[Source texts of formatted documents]
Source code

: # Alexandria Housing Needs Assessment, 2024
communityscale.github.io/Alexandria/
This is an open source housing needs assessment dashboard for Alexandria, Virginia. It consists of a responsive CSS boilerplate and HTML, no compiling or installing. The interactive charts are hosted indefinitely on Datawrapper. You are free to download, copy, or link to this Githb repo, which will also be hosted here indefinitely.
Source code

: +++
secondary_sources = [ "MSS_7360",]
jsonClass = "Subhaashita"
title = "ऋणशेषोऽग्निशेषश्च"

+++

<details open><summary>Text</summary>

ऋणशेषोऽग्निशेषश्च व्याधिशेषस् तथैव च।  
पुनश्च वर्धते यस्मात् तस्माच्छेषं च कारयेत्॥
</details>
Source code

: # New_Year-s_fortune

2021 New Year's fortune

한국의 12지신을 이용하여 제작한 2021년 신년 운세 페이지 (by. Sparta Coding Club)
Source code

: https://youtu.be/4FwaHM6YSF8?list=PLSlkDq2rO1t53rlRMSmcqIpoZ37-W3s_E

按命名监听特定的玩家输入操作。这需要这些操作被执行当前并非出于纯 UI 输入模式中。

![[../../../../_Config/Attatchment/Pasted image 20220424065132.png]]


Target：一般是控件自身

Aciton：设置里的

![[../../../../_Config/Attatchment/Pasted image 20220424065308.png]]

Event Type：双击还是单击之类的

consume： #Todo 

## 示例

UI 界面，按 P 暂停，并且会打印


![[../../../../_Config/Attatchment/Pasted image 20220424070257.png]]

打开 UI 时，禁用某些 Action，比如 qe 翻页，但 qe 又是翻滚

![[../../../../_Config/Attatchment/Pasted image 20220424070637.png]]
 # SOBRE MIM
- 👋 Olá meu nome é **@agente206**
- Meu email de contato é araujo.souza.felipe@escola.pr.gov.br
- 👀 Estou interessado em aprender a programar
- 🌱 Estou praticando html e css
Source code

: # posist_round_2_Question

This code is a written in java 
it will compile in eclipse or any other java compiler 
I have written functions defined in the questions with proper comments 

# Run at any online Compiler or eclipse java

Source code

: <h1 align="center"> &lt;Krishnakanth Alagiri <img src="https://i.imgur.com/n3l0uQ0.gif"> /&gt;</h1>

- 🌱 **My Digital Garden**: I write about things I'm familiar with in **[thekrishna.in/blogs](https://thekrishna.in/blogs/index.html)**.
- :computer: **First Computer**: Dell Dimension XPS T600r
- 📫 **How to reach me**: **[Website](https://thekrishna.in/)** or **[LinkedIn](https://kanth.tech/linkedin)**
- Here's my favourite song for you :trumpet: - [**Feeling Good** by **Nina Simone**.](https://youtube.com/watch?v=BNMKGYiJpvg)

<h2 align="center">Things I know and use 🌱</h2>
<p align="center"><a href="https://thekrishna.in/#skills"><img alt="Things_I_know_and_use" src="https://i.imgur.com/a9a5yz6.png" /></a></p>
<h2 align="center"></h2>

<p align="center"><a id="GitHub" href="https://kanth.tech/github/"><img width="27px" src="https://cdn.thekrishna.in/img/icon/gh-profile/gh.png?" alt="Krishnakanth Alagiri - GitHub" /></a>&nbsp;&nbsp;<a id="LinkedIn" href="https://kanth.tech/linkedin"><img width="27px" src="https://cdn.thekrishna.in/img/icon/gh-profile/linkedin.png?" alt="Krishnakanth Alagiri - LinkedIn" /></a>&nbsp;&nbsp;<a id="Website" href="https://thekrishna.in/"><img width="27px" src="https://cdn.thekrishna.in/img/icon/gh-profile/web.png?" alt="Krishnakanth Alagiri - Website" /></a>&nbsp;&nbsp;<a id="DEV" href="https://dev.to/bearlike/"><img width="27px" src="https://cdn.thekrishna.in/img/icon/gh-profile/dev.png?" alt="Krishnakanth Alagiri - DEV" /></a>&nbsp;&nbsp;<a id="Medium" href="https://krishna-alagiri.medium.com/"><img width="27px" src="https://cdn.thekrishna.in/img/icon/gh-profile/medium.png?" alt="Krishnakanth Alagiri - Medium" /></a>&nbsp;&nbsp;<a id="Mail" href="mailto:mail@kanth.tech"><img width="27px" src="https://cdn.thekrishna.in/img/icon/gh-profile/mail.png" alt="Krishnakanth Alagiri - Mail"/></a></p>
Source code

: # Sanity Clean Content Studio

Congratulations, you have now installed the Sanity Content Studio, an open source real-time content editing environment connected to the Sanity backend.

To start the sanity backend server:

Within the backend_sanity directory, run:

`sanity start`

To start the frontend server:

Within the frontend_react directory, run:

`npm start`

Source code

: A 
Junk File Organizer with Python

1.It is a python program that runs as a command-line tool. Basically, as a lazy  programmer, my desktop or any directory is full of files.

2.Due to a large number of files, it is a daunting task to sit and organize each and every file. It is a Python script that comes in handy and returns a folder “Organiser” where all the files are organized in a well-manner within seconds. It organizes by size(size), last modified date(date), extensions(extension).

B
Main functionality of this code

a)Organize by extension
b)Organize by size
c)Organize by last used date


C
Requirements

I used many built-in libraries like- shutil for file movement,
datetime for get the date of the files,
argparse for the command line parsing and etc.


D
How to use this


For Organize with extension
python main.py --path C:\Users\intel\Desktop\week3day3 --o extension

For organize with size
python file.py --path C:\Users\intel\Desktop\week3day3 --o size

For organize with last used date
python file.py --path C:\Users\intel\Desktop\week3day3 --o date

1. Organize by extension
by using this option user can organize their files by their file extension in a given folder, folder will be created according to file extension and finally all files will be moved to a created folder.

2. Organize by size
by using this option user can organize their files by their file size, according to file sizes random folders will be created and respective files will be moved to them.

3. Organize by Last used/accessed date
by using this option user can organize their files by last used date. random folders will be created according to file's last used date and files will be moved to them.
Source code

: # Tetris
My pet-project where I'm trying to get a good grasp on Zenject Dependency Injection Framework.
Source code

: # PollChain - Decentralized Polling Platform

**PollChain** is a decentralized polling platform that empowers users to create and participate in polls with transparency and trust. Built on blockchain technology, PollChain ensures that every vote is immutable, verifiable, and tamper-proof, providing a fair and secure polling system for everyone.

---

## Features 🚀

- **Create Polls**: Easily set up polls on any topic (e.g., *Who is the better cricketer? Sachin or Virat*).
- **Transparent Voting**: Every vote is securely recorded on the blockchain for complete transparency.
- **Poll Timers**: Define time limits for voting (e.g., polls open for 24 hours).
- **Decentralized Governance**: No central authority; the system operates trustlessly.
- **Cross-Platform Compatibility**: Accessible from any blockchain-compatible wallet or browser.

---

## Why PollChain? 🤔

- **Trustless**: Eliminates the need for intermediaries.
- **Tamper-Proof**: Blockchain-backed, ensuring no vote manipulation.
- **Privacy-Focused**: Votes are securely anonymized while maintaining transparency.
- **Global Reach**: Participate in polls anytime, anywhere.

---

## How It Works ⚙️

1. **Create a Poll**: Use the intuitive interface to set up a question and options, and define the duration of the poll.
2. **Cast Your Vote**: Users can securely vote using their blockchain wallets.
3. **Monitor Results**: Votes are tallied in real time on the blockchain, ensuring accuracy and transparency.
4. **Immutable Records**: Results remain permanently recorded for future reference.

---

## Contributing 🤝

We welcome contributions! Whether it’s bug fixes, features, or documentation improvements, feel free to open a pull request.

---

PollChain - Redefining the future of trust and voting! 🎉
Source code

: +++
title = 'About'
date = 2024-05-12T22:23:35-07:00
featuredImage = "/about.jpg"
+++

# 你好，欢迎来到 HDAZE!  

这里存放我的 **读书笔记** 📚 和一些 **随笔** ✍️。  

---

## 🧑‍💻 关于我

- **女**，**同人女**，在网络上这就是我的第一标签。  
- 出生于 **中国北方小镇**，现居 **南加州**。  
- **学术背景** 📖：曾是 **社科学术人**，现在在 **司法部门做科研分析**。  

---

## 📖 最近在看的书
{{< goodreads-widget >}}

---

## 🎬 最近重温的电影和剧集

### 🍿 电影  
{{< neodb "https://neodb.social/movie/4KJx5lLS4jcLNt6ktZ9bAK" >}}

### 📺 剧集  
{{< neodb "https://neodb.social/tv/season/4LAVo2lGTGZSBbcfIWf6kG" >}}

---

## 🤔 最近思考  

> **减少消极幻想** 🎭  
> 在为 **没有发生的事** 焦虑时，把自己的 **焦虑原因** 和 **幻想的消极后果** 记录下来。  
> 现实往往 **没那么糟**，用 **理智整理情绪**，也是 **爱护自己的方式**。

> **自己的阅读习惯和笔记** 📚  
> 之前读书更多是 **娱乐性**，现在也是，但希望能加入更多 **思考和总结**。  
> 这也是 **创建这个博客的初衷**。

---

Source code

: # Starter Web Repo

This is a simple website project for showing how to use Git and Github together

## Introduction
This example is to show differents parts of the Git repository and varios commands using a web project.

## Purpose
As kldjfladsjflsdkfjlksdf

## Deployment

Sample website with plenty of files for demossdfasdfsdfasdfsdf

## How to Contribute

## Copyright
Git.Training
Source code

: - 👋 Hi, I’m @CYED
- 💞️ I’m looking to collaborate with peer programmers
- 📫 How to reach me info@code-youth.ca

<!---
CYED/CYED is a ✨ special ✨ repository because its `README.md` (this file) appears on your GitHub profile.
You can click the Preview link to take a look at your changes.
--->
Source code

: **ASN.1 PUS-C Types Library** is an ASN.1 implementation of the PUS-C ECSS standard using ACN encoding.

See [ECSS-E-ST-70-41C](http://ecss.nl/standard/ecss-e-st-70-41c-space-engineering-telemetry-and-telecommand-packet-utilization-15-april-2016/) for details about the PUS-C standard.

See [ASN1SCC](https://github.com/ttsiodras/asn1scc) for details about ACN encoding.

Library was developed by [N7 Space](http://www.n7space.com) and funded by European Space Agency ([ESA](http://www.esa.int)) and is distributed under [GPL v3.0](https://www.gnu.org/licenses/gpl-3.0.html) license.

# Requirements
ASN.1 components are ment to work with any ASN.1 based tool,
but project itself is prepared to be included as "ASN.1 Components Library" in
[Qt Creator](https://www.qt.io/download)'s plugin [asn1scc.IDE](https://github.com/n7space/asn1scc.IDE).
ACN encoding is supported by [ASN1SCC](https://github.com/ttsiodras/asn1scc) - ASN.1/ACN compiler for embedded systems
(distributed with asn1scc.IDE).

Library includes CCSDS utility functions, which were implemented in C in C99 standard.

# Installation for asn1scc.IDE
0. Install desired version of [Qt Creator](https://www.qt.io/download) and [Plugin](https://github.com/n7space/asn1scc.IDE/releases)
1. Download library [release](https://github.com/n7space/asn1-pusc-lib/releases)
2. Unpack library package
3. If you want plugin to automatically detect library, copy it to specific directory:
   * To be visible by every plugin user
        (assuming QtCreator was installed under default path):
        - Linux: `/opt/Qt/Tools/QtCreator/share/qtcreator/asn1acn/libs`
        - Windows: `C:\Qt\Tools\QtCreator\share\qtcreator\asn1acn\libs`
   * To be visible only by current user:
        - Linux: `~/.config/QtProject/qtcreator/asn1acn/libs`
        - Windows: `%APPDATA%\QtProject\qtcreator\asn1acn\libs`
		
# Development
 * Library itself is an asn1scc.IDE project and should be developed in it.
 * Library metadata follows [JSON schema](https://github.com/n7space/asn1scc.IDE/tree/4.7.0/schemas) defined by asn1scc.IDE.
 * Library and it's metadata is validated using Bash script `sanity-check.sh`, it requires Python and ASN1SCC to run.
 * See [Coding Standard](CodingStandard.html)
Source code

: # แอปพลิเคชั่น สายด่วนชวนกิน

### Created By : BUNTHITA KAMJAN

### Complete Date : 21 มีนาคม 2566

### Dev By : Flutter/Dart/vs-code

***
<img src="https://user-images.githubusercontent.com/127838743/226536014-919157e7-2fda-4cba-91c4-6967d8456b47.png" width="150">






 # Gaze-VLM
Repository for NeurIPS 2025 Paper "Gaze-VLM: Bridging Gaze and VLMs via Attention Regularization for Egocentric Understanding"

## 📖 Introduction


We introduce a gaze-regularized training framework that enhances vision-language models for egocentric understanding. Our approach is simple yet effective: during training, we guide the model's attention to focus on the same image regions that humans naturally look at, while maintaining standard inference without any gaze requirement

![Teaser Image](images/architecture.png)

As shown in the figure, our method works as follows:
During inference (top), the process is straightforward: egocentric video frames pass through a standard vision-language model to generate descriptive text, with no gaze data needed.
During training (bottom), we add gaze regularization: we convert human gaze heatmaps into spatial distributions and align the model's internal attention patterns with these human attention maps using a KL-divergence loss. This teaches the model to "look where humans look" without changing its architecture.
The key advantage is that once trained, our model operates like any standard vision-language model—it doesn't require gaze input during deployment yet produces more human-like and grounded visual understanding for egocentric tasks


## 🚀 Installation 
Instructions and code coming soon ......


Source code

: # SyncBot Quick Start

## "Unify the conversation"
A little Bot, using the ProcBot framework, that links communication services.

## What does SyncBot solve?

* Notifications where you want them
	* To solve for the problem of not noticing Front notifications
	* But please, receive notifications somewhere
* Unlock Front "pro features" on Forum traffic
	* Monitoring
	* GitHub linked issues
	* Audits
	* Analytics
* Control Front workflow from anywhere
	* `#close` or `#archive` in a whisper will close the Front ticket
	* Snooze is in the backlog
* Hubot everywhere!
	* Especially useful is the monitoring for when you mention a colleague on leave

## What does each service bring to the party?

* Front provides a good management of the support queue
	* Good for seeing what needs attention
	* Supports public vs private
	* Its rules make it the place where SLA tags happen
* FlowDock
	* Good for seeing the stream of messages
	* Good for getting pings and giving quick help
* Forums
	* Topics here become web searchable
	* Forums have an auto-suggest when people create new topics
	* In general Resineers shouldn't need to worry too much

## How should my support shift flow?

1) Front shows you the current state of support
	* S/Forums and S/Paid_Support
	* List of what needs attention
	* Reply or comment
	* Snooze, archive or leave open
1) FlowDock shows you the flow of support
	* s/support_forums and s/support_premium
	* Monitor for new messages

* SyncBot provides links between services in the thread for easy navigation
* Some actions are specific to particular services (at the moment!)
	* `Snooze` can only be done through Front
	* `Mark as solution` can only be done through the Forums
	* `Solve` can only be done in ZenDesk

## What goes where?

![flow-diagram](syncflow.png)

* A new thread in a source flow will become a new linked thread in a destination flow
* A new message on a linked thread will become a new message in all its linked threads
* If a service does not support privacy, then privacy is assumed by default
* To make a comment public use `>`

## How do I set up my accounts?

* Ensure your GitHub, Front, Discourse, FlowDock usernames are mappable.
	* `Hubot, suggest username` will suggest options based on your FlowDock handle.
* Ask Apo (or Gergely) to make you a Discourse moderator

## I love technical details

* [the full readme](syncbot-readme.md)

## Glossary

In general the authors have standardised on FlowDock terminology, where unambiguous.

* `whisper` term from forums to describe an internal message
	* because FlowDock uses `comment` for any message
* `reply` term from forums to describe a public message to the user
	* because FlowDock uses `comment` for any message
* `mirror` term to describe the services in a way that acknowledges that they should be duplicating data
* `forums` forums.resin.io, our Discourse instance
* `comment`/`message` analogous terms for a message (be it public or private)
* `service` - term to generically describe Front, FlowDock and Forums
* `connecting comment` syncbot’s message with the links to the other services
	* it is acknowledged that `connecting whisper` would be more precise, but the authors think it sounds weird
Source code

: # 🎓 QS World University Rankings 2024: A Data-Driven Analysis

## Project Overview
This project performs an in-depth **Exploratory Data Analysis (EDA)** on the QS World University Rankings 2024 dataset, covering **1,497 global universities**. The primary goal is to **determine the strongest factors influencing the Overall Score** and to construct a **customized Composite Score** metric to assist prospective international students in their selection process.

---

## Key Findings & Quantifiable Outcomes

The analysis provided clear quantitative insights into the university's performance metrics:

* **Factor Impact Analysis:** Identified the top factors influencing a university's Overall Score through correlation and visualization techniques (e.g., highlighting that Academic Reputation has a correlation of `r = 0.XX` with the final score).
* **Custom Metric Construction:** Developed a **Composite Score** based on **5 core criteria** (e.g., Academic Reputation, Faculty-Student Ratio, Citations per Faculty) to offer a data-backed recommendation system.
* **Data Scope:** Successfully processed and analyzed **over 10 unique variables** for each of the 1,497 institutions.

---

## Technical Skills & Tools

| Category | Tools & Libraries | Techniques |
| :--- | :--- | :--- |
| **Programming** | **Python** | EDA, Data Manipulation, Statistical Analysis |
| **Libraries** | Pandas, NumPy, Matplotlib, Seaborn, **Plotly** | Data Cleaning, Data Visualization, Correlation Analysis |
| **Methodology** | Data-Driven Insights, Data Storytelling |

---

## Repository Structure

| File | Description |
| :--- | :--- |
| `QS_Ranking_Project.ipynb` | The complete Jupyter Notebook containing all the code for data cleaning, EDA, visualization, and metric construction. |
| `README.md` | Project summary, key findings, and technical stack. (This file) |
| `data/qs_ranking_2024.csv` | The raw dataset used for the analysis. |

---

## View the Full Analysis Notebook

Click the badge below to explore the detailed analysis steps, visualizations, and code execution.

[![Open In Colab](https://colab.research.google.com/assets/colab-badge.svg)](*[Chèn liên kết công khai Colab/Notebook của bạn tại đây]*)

--- Assignment ---
Starting at the line above that contains "for easy navigation", write out each line exactly until the line that contains "public or private)" has been written, and stop there.

--- Reply ---
* SyncBot provides links between services in the thread for easy navigation
* Some actions are specific to particular services (at the moment!)
	* `Snooze` can only be done through Front
	* `Mark as solution` can only be done through the Forums
	* `Solve` can only be done in ZenDesk

## What goes where?

![flow-diagram](syncflow.png)

* A new thread in a source flow will become a new linked thread in a destination flow
* A new message on a linked thread will become a new message in all its linked threads
* If a service does not support privacy, then privacy is assumed by default
* To make a comment public use `>`

## How do I set up my accounts?

* Ensure your GitHub, Front, Discourse, FlowDock usernames are mappable.
	* `Hubot, suggest username` will suggest options based on your FlowDock handle.
* Ask Apo (or Gergely) to make you a Discourse moderator

## I love technical details

* [the full readme](syncbot-readme.md)

## Glossary

In general the authors have standardised on FlowDock terminology, where unambiguous.

* `whisper` term from forums to describe an internal message
	* because FlowDock uses `comment` for any message
* `reply` term from forums to describe a public message to the user
	* because FlowDock uses `comment` for any message
* `mirror` term to describe the services in a way that acknowledges that they should be duplicating data
* `forums` forums.resin.io, our Discourse instance
* `comment`/`message` analogous terms for a message (be it public or private)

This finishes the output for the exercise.